───── Raw data ─────

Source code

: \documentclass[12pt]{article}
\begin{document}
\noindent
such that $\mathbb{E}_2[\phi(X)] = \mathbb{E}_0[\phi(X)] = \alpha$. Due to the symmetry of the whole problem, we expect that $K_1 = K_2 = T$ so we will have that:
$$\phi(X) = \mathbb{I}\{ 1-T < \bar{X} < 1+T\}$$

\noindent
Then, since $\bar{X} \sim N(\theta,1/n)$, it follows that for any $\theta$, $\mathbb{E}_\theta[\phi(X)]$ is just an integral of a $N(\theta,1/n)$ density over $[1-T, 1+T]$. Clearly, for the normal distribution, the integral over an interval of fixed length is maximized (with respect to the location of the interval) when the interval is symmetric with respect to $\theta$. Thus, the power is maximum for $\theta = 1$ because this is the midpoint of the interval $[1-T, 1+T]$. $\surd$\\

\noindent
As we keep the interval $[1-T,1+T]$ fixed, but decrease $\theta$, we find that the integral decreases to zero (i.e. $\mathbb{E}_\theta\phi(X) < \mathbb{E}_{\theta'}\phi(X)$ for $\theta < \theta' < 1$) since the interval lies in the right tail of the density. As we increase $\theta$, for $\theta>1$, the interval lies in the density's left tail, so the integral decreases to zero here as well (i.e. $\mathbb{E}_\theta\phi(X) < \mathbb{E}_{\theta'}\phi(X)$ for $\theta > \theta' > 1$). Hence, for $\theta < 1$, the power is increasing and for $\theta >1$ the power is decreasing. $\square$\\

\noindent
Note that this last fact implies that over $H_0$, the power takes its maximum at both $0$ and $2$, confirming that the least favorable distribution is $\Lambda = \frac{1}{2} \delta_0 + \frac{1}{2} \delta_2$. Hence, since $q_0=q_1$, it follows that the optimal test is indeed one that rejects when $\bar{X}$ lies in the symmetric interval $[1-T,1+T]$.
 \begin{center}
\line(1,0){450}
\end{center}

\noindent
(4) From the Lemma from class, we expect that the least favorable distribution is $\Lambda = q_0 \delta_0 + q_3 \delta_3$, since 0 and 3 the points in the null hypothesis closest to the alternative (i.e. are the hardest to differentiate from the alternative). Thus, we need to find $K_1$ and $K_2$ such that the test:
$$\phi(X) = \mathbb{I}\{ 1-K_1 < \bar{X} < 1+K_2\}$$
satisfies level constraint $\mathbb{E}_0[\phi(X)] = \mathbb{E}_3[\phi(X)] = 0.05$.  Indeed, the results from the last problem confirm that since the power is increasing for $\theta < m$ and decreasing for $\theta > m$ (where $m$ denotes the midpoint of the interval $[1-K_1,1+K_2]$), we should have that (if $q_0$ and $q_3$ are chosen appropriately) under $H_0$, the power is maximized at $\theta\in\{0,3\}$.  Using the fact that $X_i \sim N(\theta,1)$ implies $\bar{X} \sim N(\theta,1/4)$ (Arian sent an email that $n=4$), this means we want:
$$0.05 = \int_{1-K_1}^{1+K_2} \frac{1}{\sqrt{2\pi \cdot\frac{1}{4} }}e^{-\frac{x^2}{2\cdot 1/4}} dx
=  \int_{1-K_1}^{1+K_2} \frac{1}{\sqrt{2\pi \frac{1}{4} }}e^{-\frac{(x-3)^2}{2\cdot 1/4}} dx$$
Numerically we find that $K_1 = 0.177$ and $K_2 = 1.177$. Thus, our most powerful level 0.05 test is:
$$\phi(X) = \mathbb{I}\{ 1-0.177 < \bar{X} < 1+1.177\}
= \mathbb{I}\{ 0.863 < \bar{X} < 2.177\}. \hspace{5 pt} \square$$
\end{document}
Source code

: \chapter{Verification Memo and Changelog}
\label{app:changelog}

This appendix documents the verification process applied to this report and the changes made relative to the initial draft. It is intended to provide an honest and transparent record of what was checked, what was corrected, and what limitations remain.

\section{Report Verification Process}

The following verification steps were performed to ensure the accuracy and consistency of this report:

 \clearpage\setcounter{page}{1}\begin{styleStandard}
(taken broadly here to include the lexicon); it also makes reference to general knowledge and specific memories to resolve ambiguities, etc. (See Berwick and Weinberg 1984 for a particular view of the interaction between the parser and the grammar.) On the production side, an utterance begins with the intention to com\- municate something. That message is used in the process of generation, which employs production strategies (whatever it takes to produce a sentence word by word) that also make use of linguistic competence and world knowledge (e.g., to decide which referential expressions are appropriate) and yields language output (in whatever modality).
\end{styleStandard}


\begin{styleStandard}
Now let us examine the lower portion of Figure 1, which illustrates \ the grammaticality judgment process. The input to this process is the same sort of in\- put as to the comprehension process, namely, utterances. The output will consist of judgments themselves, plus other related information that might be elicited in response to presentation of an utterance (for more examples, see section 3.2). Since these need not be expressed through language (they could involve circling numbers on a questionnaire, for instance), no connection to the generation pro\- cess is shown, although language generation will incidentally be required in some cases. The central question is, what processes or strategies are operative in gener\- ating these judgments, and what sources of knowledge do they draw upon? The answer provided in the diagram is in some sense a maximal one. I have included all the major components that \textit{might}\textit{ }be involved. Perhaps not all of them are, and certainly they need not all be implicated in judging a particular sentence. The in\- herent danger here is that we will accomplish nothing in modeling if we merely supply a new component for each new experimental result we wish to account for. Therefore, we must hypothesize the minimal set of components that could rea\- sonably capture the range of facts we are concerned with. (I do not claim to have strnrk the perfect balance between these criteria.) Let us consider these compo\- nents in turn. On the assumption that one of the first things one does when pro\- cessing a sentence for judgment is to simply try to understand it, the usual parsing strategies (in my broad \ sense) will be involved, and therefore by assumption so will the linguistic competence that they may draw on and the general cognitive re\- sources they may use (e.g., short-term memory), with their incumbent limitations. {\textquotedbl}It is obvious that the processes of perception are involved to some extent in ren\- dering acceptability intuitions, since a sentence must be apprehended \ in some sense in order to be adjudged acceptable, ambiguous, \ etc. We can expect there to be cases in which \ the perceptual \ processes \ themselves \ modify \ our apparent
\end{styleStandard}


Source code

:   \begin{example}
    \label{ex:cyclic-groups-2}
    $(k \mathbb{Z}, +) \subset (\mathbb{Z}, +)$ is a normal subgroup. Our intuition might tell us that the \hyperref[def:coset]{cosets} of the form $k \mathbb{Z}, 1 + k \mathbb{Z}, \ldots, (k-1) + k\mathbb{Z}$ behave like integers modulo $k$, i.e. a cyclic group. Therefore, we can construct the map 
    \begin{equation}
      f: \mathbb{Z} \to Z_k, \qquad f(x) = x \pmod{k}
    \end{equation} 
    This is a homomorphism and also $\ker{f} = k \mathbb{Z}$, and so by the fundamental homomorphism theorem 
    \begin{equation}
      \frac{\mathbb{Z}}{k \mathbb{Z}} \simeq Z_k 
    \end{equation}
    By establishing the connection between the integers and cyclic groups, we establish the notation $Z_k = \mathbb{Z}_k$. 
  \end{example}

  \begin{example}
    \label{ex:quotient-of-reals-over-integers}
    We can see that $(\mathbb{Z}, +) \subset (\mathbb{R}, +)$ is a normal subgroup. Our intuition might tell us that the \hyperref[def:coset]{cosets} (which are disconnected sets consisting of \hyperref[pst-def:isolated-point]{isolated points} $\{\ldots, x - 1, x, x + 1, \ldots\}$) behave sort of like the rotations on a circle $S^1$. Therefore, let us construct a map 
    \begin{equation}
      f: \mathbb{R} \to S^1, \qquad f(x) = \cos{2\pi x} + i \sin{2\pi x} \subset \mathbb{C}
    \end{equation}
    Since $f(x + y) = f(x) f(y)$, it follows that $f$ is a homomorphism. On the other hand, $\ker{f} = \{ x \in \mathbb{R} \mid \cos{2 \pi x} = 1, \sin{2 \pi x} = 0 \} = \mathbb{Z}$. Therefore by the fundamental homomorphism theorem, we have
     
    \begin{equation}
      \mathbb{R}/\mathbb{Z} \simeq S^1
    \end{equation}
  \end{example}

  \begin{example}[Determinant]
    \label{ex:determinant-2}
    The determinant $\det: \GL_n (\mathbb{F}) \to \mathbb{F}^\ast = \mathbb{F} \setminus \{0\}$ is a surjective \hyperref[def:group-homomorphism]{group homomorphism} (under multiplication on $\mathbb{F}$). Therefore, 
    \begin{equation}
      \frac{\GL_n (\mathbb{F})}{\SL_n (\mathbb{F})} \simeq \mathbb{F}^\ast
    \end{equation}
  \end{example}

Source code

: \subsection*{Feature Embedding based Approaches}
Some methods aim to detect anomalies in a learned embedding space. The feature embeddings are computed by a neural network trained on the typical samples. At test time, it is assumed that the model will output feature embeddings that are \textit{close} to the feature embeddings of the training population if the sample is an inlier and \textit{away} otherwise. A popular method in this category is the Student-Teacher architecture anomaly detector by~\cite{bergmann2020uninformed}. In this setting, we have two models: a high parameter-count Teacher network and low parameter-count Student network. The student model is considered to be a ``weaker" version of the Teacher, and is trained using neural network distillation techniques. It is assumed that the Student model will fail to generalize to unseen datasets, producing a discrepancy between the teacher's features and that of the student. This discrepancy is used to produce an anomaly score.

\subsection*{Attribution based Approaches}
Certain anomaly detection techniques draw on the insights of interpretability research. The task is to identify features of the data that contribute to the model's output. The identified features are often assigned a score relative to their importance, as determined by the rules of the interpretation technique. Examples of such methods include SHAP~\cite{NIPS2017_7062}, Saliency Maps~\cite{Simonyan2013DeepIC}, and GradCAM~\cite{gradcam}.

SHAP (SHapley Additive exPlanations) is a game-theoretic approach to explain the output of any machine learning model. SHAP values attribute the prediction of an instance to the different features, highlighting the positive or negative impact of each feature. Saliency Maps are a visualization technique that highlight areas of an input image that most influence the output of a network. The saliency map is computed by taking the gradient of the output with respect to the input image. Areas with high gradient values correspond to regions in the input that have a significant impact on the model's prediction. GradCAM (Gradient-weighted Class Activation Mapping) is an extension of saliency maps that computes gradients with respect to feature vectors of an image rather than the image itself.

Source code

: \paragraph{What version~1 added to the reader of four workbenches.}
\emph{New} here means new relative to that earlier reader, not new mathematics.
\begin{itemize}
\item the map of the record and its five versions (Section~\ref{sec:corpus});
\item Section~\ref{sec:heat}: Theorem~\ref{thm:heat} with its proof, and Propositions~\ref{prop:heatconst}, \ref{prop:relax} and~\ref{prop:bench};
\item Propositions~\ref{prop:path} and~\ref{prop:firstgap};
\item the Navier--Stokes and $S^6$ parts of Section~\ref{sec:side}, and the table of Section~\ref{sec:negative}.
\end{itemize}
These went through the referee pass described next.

─────

*What to work on*: Make an exact copy of the lines running from the one with "its proof, and" to the last line of the listing, including both ends.

*Result for this exercise*:
\item Section~\ref{sec:heat}: Theorem~\ref{thm:heat} with its proof, and Propositions~\ref{prop:heatconst}, \ref{prop:relax} and~\ref{prop:bench};
\item Propositions~\ref{prop:path} and~\ref{prop:firstgap};
\item the Navier--Stokes and $S^6$ parts of Section~\ref{sec:side}, and the table of Section~\ref{sec:negative}.
\end{itemize}
These went through the referee pass described next.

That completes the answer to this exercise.